What may follow in the next 18 months is a constitutional challenge to the laws that criminalise homosexuality, based on the provisions of Kenya’s new constitution, which a legal expert has argued protects gay rights and even gay marriage. …
… If 80% of the public believe that a supporter of gay rights is qualified to hold the highest judicial office in the land, then which other roles in society can gay people be excluded from?
Needless to say, Protestant church leaders on the basis of their “Christian values and beliefs” opposed the nomination. They also called on the president and prime minister to “confirm whether the concerns being raised by Kenyans with regard to the nominees require their intervention”. …

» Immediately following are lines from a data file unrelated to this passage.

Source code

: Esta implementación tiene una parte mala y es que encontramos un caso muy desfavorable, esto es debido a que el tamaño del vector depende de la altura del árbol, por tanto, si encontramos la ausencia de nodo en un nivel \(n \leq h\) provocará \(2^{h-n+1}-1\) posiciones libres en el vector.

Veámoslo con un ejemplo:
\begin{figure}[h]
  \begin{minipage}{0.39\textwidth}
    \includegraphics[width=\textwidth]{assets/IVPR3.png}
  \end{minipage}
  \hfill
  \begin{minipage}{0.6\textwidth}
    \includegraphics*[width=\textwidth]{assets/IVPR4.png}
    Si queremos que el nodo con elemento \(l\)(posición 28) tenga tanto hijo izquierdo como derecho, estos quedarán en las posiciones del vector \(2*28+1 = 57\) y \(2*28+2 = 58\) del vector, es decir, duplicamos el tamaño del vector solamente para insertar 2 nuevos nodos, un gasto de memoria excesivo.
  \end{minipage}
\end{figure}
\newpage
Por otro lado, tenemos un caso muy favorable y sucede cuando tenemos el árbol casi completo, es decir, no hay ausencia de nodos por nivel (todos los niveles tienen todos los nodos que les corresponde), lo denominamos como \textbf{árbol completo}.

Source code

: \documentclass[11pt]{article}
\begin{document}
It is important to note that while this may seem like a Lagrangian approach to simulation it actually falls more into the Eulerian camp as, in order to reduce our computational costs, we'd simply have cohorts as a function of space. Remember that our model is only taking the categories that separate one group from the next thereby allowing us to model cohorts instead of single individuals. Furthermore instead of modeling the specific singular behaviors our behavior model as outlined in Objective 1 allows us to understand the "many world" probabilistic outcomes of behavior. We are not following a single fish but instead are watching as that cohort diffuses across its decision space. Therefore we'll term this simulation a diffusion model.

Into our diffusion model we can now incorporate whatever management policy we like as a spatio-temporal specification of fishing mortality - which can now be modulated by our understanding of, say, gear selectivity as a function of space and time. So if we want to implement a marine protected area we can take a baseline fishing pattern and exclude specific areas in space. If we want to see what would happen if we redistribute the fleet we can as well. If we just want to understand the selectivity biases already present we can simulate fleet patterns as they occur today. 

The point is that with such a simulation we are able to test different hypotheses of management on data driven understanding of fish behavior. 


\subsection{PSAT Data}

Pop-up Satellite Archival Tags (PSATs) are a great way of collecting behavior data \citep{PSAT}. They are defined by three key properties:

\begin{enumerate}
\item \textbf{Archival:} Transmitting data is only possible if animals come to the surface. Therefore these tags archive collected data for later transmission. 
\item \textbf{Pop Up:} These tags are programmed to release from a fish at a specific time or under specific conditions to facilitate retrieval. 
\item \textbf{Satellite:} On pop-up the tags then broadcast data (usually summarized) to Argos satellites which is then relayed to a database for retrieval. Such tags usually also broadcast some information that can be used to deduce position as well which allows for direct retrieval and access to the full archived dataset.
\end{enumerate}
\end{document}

Under normal circumstances, what the Christian leaders said should have settled the issues and led to the rejection of the nominees at the presidential level. In a country where homosexual convictions carry a jail sentence of 14 years and are heavily stigmatised, the issue of discussing the merits of candidates who are openly pro-gay rights would not in times past have arisen.
Read it all.
Here is the “church leaders” document referred to. Among those signing is the National Council of Churches of Kenya Secretary General. The Anglican Church of Kenya is a full member of NCCK. Archbishop Eliud Wabukala, Primate of the Anglican Church of Kenya, is the newly-elected Chairman of Gafcon.
At least one Anglican bishop of Kenya has expressed support for the nominees according to The Standard:
… Anglican Bishop Mwai Abiero criticised those opposed to the nominations and asked the principals and Parliament to clear the names.
Bishop Abiero earlier broke with the ACK by supporting the new constitution for Kenya which was approved by national referendum.
An op-ed in the Nairobi Star says “Willy Mutunga must have felt a whiff of betrayal when he watched the Catholic bishops oppose his nomination during their press conference last week. What were they saying, really? That because he dons a stud, which in my view he hasn’t satisfactorily explained, he is not fit to be Chief Justice?” A similar Nairobi Stat op-ed is here.
4:07 PM ET – Added the information that Bishop Abiero of the Diocese of Maseno South supports the nominees.